((
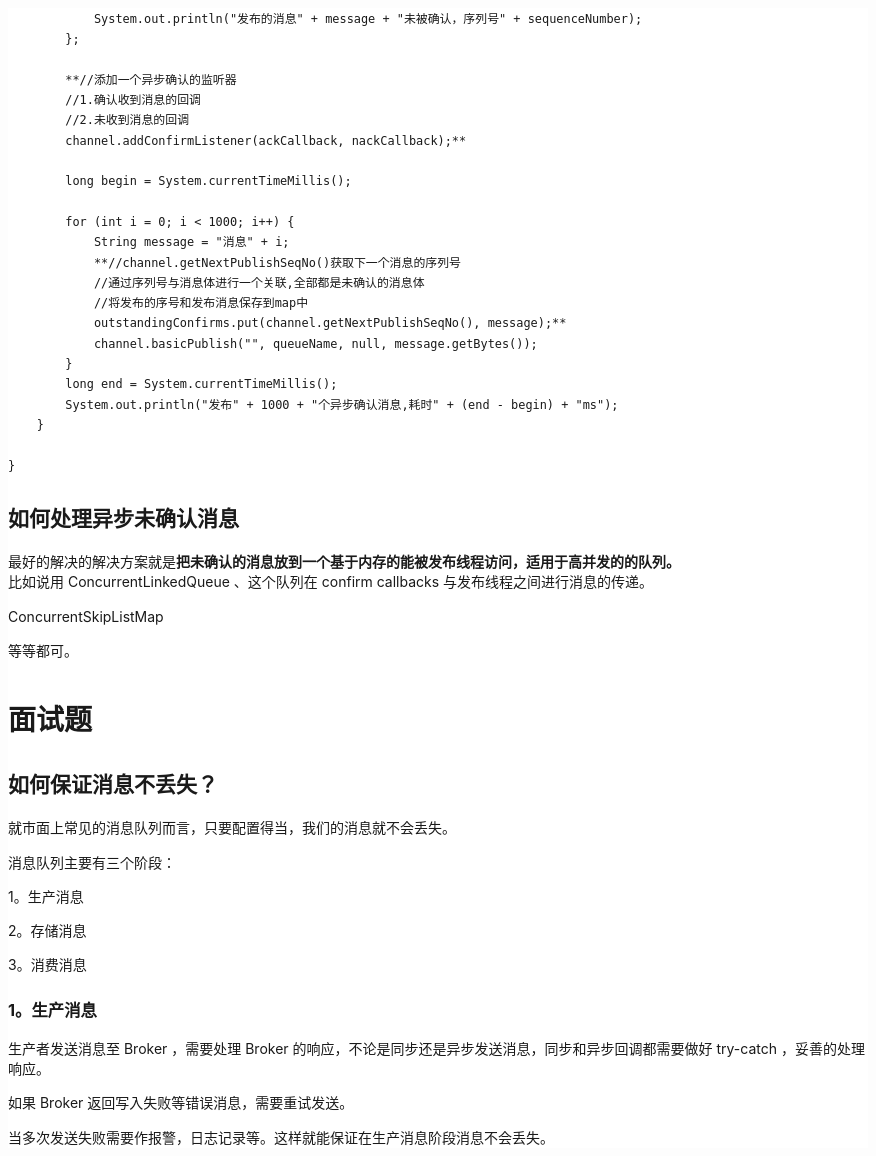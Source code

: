                 System.out.println("发布的消息" + message + "未被确认，序列号" + sequenceNumber);
            };
    
            **//添加一个异步确认的监听器
            //1.确认收到消息的回调
            //2.未收到消息的回调
            channel.addConfirmListener(ackCallback, nackCallback);**
    
            long begin = System.currentTimeMillis();
    
            for (int i = 0; i < 1000; i++) {
                String message = "消息" + i;
                **//channel.getNextPublishSeqNo()获取下一个消息的序列号
                //通过序列号与消息体进行一个关联,全部都是未确认的消息体
                //将发布的序号和发布消息保存到map中
                outstandingConfirms.put(channel.getNextPublishSeqNo(), message);**
                channel.basicPublish("", queueName, null, message.getBytes());
            }
            long end = System.currentTimeMillis();
            System.out.println("发布" + 1000 + "个异步确认消息,耗时" + (end - begin) + "ms");
        }
    
    }
    

如何处理异步未确认消息
-----------

最好的解决的解决方案就是**把未确认的消息放到一个基于内存的能被发布线程访问，适用于高并发的的队列。**  
比如说用 ConcurrentLinkedQueue 、这个队列在 confirm callbacks 与发布线程之间进行消息的传递。

ConcurrentSkipListMap

等等都可。

面试题
===

如何保证消息不丢失？
----------

就市面上常见的消息队列而言，只要配置得当，我们的消息就不会丢失。

消息队列主要有三个阶段：

1。生产消息

2。存储消息

3。消费消息

### 1。生产消息

生产者发送消息至 Broker ，需要处理 Broker 的响应，不论是同步还是异步发送消息，同步和异步回调都需要做好 try-catch ，妥善的处理响应。

如果 Broker 返回写入失败等错误消息，需要重试发送。

当多次发送失败需要作报警，日志记录等。这样就能保证在生产消息阶段消息不会丢失。
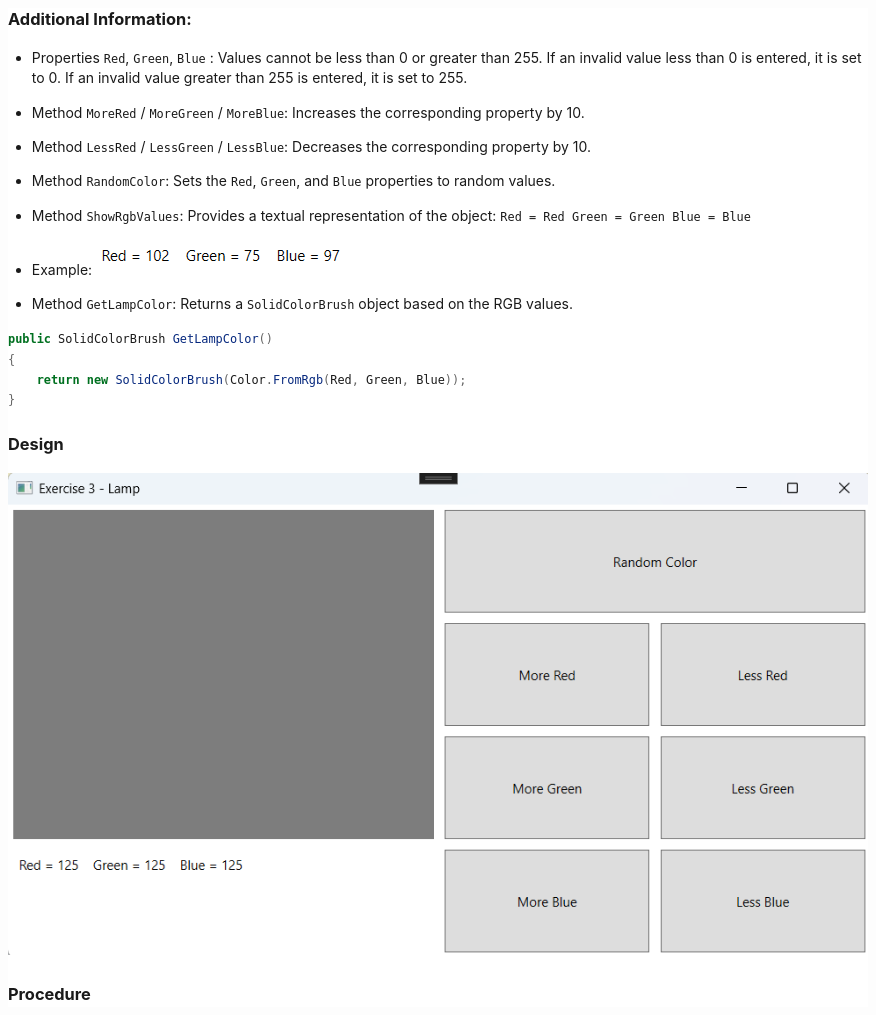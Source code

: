 ### Additional Information:
- Properties `Red`, `Green`, `Blue` : Values cannot be less than 0 or greater than 255. If an invalid value less than 0 is entered, it is set to 0. If an invalid value greater than 255 is entered, it is set to 255.
- Method `MoreRed` / `MoreGreen` / `MoreBlue`: Increases the corresponding property by 10.
- Method `LessRed` / `LessGreen` / `LessBlue`: Decreases the corresponding property by 10.
- Method `RandomColor`: Sets the `Red`, `Green`, and `Blue` properties to random values.
- Method `ShowRgbValues`: Provides a textual representation of the object: ``Red = Red Green = Green Blue = Blue``
- Example: ![Exercise 3 Image 2](./Screenshots/Exercise_3_Situation_2.png)

- Method `GetLampColor`: Returns a `SolidColorBrush` object based on the RGB values.

```csharp 
public SolidColorBrush GetLampColor() 
{ 
    return new SolidColorBrush(Color.FromRgb(Red, Green, Blue)); 
} 
```

### Design

![Exercise 3 Image 3](./Screenshots/Exercise_3_Situation_3.png)

### Procedure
))
## Work to complete:
Exactly the lines from the one containing "to random values." through the end of the records should be reproduced, and no others.

## Answer section:
- Method `RandomColor`: Sets the `Red`, `Green`, and `Blue` properties to random values.
- Method `ShowRgbValues`: Provides a textual representation of the object: ``Red = Red Green = Green Blue = Blue``
- Example: ![Exercise 3 Image 2](./Screenshots/Exercise_3_Situation_2.png)

- Method `GetLampColor`: Returns a `SolidColorBrush` object based on the RGB values.

```csharp 
public SolidColorBrush GetLampColor() 
{ 
    return new SolidColorBrush(Color.FromRgb(Red, Green, Blue)); 
} 
```

### Design

![Exercise 3 Image 3](./Screenshots/Exercise_3_Situation_3.png)

### Procedure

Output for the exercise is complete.